>>
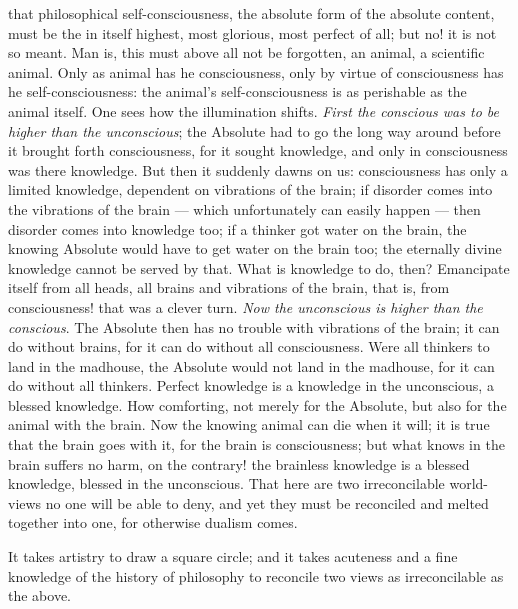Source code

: \documentclass[12pt,a4paper,openany]{book}
\newcommand{\opage}[1]{\marginnote{\footnotesize\textit{[#1]}}}
\begin{document}
that philosophical self-consciousness, the
absolute form of the absolute content, must be the in itself
highest, most glorious, most perfect of all; but no! it
is not so meant. Man is, this must above all
not be forgotten, an animal, a scientific animal. Only as
animal has he consciousness, only by virtue of consciousness has
he self-consciousness: the animal's self-consciousness is as perishable
as the animal itself. One sees how the illumination
shifts. \emph{First the conscious was to be higher than
the unconscious}; the Absolute had to go the long
way around before it brought forth consciousness, for it sought
knowledge, and only in consciousness was there knowledge. But
then it suddenly dawns on us: consciousness has
only a limited knowledge, dependent on vibrations of the brain;
\setcounter{footnote}{0}%
\opage{9}if disorder comes into the vibrations of the brain --- which unfortunately
can easily happen --- then disorder comes into
knowledge too; if a thinker got water on the brain, the knowing
Absolute would have to get water on the brain too; the
eternally divine knowledge cannot be served by that. What
is knowledge to do, then? Emancipate itself from all heads,
all brains and vibrations of the brain, that is, from consciousness!
that was a clever turn. \emph{Now the unconscious is
higher than the conscious}. The Absolute then has no
trouble with vibrations of the brain; it can do without brains,
for it can do without all consciousness. Were all thinkers
to land in the madhouse, the Absolute would not land in the
madhouse, for it can do without all thinkers. Perfect
knowledge is a knowledge in the unconscious, a blessed
knowledge. How comforting, not merely for the Absolute, but
also for the animal with the brain. Now the knowing animal can
die when it will; it is true that the brain goes with it,
for the brain is consciousness; but what knows in the brain
suffers no harm, on the contrary! the brainless knowledge
is a blessed knowledge, blessed in the unconscious. That here are two
irreconcilable world-views no one will be able to deny, and
yet they must be reconciled and melted together into one, for
otherwise dualism comes.

It takes artistry to draw
a square circle; and it takes acuteness and
a fine knowledge of the history of philosophy to
reconcile two views as irreconcilable as the above.
\end{document}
<<
Your task: Exactly as they appear, write out the lines from the one containing "knowledge. How comforting, not" through the final line of the entries above, both included.

Answer space:
knowledge. How comforting, not merely for the Absolute, but
also for the animal with the brain. Now the knowing animal can
die when it will; it is true that the brain goes with it,
for the brain is consciousness; but what knows in the brain
suffers no harm, on the contrary! the brainless knowledge
is a blessed knowledge, blessed in the unconscious. That here are two
irreconcilable world-views no one will be able to deny, and
yet they must be reconciled and melted together into one, for
otherwise dualism comes.

It takes artistry to draw
a square circle; and it takes acuteness and
a fine knowledge of the history of philosophy to
reconcile two views as irreconcilable as the above.
\end{document}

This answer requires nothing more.